I’ve been arguing with myself all day long about writing this blog post. I want to write about happy things, hopeful things. This is a place to come for encouraging words, maybe even a good laugh or a smile.
I wish I didn’t feel so compelled to be this honest with you, but I do.
My summer started busy, and I had a great 2 weeks of summer school and 1 week at ADHD camp (more about that later). I anticipated that the rest of the summer would be awesome as well. I had 1 day off and then it was off to another camp for 14 days. I arrived safely and after 5 days it happened. I had a meltdown.
This is really embarrassing to admit. I should be stronger, more in control of my emotions.
I should be able to leap tall buildings in a single bound. Well, my cape must have malfunctioned, because instead of leaping, I hit the wall.
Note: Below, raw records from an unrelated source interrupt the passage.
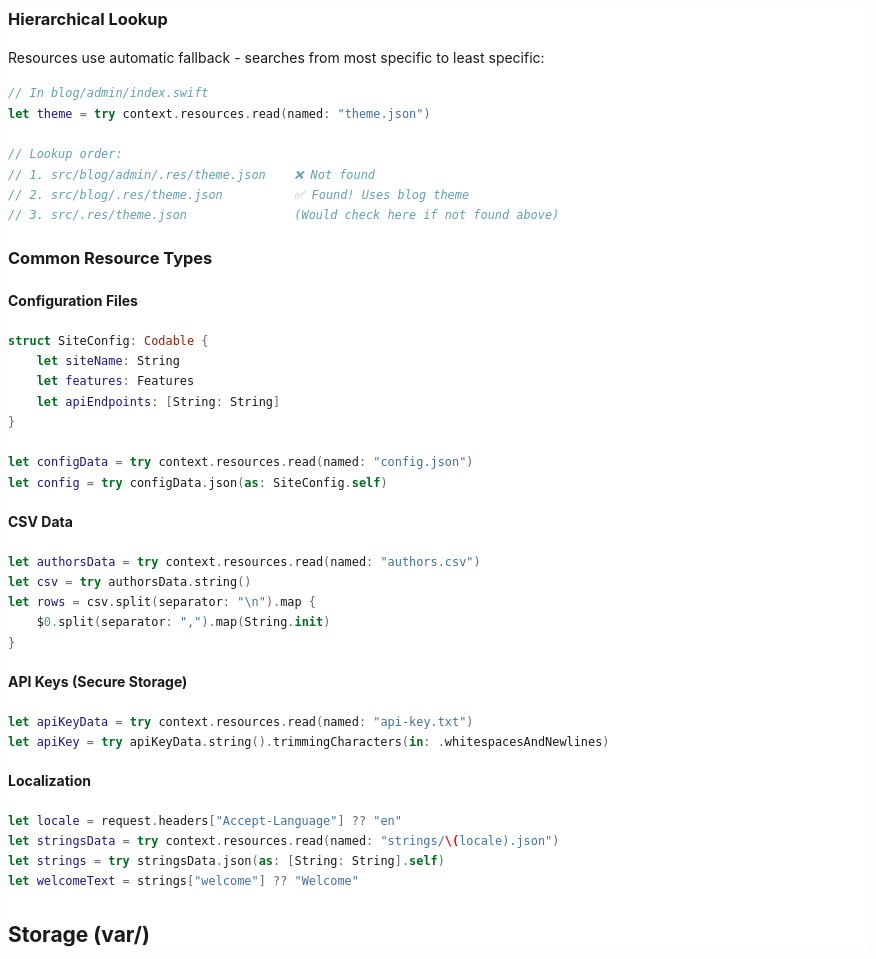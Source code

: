 ### Hierarchical Lookup

Resources use automatic fallback - searches from most specific to least specific:

```swift
// In blog/admin/index.swift
let theme = try context.resources.read(named: "theme.json")

// Lookup order:
// 1. src/blog/admin/.res/theme.json    ❌ Not found
// 2. src/blog/.res/theme.json          ✅ Found! Uses blog theme
// 3. src/.res/theme.json               (Would check here if not found above)
```

### Common Resource Types

#### Configuration Files
```swift
struct SiteConfig: Codable {
    let siteName: String
    let features: Features
    let apiEndpoints: [String: String]
}

let configData = try context.resources.read(named: "config.json")
let config = try configData.json(as: SiteConfig.self)
```

#### CSV Data
```swift
let authorsData = try context.resources.read(named: "authors.csv")
let csv = try authorsData.string()
let rows = csv.split(separator: "\n").map { 
    $0.split(separator: ",").map(String.init) 
}
```

#### API Keys (Secure Storage)
```swift
let apiKeyData = try context.resources.read(named: "api-key.txt")
let apiKey = try apiKeyData.string().trimmingCharacters(in: .whitespacesAndNewlines)
```

#### Localization
```swift
let locale = request.headers["Accept-Language"] ?? "en"
let stringsData = try context.resources.read(named: "strings/\(locale).json")
let strings = try stringsData.json(as: [String: String].self)
let welcomeText = strings["welcome"] ?? "Welcome"
```

## Storage (var/)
No, I didn’t yell or throw myself on the ground. I cried. Yep, I’m a crier. I couldn’t stop crying. I was over-tired, I was homesick, and I felt overwhelmed. I had the choice to stay longer or come home, and I chose to come home early.
I am big on commitment and fulfilling promises. I had this trip planned for several months. I was looking forward to it. I was proud of myself, I was feeling courageous. It was time for me to spread my wings and fly a little.
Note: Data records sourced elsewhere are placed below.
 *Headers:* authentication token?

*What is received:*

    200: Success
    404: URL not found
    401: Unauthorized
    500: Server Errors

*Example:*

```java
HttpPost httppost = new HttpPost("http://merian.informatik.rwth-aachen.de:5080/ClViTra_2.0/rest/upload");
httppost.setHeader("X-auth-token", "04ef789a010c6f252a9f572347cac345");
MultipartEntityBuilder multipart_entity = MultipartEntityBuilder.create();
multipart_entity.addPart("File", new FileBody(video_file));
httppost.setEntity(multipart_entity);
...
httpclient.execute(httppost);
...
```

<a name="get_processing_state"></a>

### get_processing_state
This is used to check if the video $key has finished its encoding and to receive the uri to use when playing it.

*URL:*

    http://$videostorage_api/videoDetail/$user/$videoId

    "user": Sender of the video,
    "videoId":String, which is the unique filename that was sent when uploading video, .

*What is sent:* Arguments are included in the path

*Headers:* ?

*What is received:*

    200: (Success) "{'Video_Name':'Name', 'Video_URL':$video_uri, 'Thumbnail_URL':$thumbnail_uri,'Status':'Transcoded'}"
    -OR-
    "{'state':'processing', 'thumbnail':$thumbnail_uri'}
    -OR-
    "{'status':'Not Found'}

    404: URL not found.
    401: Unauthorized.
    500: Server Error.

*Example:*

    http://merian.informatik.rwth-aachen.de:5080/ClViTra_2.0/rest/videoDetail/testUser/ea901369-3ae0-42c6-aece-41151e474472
Not a super adventurous traveler, I am very content living in a small town. I love going places with my family or friends-but I don’t usually travel alone. Being away overnight by myself does not appeal to me. I would much rather enjoy traveling with someone who I can share the experience with. If given the chance to travel the world, I would not do it alone. I would rather go somewhere less glamorous and be with family. For me, it’s about who I am with, rather than where I am. Planning 3 weeks away from everyone was not usual for me, but I really wanted to go.
Coming home early was a huge disappointment for me. I felt like I had failed. I started the summer on such a high note, and this left me questioning myself. Maybe I’m not as brave as I thought I was. Maybe I haven’t progressed as much as I thought. Maybe I shouldn’t have left that safe place after all.
Fear is a powerful thing. It keeps you hostage. It tells you- “See! I told you that was a dumb idea, who do you think you are?” It makes you second guess yourself, or even worse, it tells you to stop trying at all.
Arriving home, I went from having a very busy schedule to just being home. It gave me lots of time to overthink. Even though my brain told me it was okay, my emotions got the best of me. I was still tired, and now I was tired and emotional. Not a great combo. How am I going to explain why I came home early? This is embarrassing. Past experiences raced through my mind like a documentary, reminding me of failures, real or perceived.
I’m still processing things. I know God had a plan for those 5 days, and I know He also gave me direction in coming home early. I have to trust in God’s plan and timing, not in my feelings. I have to let myself feel the emotions of the moment, but not stay there. That’s the hard part- trusting God and experiencing His peace when you don’t understand.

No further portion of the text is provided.